From: "Roger Pau Monné" <roger.pau@citrix.com>
To: Jan Beulich <jbeulich@suse.com>
Cc: Andrew Cooper <andrew.cooper3@citrix.com>,
Anthony PERARD <anthony.perard@vates.tech>,
Michal Orzel <michal.orzel@amd.com>,
Julien Grall <julien@xen.org>,
Stefano Stabellini <sstabellini@kernel.org>,
Tim Deegan <tim@xen.org>,
xen-devel@lists.xenproject.org
Subject: Re: [PATCH v2 00/18] x86: adventures in Address Space Isolation
Date: Fri, 17 Jan 2025 15:45:57 +0100 [thread overview]
Message-ID: <Z4ptJWmEwWdGsocD@macbook.local> (raw)
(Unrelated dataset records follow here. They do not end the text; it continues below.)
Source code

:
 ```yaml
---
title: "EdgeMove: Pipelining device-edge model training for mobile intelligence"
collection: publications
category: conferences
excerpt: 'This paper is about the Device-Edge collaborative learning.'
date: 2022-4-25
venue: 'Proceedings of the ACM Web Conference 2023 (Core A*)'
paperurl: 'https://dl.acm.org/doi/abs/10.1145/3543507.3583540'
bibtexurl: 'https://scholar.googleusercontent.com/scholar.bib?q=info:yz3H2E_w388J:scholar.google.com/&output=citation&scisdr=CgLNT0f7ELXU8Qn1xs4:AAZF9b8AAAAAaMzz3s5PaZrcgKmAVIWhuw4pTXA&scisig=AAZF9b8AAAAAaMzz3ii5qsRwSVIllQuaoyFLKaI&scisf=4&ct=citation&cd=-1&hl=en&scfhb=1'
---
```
In-Reply-To: <8064a526-3525-4c48-8926-6ea99a8312a6@suse.com>
On Tue, Jan 14, 2025 at 05:20:04PM +0100, Jan Beulich wrote:
> On 08.01.2025 15:26, Roger Pau Monne wrote:
> > Hello,
> >
> > The aim of this series is to introduce the functionality required to
> > create linear mappings visible to a single pCPU.
> >
> > Doing so requires having a per-vCPU root page-table (L4), and hence
> > requires shadowing the guest selected L4 on PV guests. As follow ups
> > (and partially to ensure the per-CPU mappings work fine) the CPU stacks
> > are switched to use per-CPU mappings, so that remote stack contents are
> > not by default mapped on all page-tables (note: for this to be true the
> > directmap entries for the stack pages would need to be removed also).
> >
> > There's one known shortcoming with the presented code: migration of PV
> > guests using per-vCPU root page-tables is not working. I need to
> > introduce extra logic to deal with PV shadow mode when using unique root
> > page-tables. I don't think this should block the series however, such
> > missing functionality can always be added as follow up work.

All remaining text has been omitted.